**Task instructions**: Go through the data below and gather each line containing "share".

Excerpts from a dataset:
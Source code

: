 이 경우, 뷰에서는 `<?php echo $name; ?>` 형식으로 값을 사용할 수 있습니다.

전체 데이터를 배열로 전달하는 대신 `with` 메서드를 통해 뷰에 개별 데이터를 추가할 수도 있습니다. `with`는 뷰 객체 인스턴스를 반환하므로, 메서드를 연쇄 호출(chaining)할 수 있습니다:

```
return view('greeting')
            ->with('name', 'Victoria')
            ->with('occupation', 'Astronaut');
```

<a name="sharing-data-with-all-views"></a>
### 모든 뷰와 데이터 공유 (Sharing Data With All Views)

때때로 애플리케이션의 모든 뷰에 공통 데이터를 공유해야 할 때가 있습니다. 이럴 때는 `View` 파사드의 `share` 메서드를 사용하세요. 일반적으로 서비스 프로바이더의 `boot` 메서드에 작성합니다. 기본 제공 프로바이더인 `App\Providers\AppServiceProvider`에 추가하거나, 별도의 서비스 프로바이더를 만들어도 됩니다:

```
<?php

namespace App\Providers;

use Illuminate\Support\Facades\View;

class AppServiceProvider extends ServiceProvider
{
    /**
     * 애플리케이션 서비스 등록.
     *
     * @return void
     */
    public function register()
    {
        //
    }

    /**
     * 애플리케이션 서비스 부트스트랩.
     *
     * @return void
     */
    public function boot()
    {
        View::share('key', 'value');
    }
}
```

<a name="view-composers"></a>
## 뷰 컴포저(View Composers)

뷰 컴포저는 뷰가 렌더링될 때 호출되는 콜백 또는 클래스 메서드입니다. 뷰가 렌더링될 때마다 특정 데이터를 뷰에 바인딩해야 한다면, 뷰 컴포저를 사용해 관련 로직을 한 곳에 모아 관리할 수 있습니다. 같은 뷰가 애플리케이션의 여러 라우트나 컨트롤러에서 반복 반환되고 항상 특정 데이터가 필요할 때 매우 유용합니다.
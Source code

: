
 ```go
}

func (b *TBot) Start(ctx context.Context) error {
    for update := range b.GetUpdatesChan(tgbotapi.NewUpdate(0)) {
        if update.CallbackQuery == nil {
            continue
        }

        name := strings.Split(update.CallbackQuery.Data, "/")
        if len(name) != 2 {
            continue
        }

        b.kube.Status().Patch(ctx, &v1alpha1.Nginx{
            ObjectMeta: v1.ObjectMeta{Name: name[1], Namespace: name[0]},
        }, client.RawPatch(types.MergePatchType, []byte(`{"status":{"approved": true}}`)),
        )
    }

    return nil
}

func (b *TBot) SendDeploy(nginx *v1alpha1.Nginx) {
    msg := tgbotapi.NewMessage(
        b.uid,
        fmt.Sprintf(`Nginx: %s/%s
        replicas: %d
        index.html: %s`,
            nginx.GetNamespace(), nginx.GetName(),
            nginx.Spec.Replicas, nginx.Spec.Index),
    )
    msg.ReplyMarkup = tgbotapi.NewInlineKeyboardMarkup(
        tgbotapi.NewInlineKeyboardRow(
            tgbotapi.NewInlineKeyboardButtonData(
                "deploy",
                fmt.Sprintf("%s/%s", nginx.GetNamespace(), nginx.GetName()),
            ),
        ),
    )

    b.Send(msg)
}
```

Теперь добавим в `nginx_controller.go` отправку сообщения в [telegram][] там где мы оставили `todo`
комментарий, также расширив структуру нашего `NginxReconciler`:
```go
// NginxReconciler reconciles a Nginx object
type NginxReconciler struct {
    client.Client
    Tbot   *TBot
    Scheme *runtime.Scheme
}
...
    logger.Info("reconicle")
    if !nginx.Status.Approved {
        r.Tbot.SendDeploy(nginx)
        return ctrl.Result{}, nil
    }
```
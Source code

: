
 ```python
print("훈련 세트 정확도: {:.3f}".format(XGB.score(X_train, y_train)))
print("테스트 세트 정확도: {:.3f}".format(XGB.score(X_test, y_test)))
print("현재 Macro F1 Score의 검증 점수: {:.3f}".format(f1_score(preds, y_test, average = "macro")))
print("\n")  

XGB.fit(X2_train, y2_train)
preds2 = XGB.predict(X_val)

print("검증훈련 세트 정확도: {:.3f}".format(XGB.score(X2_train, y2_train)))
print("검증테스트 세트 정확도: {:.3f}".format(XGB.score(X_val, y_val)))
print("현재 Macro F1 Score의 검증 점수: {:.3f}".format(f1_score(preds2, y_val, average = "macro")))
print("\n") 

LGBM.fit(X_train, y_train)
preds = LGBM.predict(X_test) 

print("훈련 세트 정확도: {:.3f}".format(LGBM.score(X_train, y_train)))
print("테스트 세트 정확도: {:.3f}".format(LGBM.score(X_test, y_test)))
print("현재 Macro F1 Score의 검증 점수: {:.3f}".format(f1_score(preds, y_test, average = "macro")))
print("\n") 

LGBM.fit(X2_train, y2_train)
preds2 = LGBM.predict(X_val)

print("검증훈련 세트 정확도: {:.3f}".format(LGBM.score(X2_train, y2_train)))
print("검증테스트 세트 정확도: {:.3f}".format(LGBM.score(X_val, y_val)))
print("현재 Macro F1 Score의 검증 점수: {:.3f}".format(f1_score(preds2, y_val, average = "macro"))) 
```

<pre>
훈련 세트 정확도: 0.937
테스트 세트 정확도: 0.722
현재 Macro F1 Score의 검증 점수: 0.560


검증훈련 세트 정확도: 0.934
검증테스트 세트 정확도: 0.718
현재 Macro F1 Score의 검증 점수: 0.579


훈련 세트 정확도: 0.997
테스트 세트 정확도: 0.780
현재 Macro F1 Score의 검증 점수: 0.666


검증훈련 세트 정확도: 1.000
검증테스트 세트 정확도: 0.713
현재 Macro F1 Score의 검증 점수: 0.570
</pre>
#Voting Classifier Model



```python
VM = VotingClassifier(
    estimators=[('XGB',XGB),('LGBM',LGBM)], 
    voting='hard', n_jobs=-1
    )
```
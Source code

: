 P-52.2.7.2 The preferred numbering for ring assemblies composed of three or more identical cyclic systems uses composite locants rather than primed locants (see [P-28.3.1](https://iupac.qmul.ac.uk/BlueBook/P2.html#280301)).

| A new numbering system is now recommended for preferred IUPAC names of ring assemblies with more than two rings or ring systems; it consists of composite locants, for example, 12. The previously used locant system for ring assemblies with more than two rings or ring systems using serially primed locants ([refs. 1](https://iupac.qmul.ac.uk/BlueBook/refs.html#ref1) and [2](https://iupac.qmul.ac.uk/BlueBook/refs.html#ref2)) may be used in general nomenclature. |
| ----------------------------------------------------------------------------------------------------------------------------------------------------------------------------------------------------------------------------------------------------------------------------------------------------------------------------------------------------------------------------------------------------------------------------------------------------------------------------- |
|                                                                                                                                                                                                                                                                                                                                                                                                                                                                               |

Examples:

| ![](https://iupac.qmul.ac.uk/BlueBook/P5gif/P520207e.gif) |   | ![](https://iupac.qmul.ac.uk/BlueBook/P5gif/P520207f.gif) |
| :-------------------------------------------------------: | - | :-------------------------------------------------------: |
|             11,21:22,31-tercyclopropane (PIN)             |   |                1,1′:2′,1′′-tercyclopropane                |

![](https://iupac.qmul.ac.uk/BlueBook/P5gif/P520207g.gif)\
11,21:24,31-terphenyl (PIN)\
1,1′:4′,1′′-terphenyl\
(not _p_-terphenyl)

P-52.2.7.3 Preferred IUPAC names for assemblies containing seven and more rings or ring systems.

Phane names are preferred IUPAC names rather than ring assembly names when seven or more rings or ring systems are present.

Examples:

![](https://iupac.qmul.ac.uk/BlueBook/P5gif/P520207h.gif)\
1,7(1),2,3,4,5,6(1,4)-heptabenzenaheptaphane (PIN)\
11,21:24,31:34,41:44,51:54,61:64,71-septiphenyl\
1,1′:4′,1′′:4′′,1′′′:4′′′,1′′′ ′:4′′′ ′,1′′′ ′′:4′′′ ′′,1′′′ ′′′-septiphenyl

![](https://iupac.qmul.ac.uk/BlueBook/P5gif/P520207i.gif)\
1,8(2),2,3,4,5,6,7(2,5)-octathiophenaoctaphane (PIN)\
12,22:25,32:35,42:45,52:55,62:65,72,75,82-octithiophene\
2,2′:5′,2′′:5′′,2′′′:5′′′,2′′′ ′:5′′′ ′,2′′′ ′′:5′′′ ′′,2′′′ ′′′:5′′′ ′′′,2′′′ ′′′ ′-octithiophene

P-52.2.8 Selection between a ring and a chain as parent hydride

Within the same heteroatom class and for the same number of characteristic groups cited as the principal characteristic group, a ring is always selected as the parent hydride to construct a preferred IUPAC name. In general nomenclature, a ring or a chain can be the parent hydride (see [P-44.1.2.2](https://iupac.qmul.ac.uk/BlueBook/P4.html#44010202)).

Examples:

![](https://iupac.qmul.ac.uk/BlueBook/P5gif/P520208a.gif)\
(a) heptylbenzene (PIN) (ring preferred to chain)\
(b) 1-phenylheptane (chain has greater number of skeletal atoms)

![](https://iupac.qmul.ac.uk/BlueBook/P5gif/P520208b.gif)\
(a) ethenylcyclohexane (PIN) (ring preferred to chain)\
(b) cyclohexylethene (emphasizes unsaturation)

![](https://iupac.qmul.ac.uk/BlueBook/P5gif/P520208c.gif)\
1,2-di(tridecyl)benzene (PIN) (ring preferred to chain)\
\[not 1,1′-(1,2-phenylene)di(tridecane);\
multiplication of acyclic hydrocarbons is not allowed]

**Task result**:
때때로 애플리케이션의 모든 뷰에 공통 데이터를 공유해야 할 때가 있습니다. 이럴 때는 `View` 파사드의 `share` 메서드를 사용하세요. 일반적으로 서비스 프로바이더의 `boot` 메서드에 작성합니다. 기본 제공 프로바이더인 `App\Providers\AppServiceProvider`에 추가하거나, 별도의 서비스 프로바이더를 만들어도 됩니다:
        View::share('key', 'value');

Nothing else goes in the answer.